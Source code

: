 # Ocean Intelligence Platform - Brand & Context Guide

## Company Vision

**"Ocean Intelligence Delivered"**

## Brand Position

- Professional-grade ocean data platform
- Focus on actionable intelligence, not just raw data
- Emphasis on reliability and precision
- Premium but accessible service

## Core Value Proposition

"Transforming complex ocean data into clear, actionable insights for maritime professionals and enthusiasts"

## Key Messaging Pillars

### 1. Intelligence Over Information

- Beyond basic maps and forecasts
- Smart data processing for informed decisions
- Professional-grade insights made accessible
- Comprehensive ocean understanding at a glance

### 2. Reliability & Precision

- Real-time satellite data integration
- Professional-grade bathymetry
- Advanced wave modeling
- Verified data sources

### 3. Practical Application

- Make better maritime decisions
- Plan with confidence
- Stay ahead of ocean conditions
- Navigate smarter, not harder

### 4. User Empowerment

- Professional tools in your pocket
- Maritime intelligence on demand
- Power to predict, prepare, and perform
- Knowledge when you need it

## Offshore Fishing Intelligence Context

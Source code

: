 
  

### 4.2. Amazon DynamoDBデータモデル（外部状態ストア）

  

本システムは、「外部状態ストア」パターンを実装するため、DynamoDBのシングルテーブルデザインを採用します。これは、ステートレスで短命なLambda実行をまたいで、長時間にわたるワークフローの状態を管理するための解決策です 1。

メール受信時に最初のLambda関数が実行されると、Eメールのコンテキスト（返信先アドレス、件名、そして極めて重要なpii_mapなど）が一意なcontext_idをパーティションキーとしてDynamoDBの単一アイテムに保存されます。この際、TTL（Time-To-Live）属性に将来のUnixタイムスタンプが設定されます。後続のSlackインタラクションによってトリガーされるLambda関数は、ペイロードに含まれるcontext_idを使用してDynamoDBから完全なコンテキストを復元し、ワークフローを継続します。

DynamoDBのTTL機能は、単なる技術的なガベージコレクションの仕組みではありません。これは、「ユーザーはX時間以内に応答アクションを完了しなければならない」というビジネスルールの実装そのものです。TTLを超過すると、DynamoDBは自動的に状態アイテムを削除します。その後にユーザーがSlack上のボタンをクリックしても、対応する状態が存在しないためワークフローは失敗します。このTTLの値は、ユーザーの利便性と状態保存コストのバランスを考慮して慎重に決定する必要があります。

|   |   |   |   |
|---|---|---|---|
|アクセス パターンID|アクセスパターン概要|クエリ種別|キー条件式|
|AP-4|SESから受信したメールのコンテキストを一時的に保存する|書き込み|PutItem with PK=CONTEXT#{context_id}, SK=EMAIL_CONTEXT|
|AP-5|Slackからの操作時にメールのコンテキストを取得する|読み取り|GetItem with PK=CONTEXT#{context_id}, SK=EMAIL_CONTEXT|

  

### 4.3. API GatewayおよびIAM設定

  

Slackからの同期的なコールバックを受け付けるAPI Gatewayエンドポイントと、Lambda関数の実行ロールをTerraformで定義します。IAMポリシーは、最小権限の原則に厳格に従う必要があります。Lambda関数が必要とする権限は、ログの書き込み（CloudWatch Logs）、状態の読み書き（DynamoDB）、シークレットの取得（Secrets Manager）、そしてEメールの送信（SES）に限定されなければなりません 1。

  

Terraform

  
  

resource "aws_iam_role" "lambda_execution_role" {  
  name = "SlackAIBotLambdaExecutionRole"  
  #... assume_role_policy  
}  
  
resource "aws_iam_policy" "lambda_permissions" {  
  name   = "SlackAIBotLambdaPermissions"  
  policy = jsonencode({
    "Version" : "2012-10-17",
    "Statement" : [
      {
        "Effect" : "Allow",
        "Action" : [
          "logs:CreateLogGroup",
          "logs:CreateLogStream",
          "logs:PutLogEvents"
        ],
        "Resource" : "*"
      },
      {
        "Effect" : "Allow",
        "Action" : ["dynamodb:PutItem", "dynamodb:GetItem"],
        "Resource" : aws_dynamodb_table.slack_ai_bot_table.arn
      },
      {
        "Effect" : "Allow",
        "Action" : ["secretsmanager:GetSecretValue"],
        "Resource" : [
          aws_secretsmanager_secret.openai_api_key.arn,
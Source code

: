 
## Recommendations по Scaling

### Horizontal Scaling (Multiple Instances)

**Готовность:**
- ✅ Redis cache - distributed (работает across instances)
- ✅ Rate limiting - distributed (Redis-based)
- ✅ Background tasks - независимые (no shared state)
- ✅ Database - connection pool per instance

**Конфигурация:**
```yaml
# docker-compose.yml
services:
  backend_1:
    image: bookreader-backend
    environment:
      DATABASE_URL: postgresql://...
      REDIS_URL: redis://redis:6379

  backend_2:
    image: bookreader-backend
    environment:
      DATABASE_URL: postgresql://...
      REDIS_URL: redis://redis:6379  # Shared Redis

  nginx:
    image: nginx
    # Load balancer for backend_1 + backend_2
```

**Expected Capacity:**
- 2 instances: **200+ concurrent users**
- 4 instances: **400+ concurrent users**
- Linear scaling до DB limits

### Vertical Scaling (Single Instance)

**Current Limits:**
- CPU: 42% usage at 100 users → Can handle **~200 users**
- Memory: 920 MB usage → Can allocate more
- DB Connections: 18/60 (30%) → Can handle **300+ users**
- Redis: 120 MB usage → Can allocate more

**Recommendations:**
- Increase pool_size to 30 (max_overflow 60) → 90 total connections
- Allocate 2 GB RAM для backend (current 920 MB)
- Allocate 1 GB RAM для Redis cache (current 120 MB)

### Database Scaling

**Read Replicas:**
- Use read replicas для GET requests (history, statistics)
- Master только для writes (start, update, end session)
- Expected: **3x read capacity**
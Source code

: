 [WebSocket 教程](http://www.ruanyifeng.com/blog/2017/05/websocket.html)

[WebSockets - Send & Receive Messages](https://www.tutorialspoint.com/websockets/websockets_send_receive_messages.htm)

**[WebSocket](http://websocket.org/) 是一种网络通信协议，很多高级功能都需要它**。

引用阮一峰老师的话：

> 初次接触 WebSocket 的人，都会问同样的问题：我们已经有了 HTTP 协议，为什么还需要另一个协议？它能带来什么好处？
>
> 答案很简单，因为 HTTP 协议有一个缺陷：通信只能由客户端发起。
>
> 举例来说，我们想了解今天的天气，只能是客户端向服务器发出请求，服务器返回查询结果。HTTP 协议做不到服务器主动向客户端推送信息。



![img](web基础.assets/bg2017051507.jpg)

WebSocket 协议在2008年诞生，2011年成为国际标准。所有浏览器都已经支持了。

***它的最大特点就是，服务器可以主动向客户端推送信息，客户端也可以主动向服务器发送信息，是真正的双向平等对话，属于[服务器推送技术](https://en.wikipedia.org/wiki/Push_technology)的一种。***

_ACTIVITY_
Give the number of lines above that contain "concurrent", and nothing more.

_TASK RESULT_
2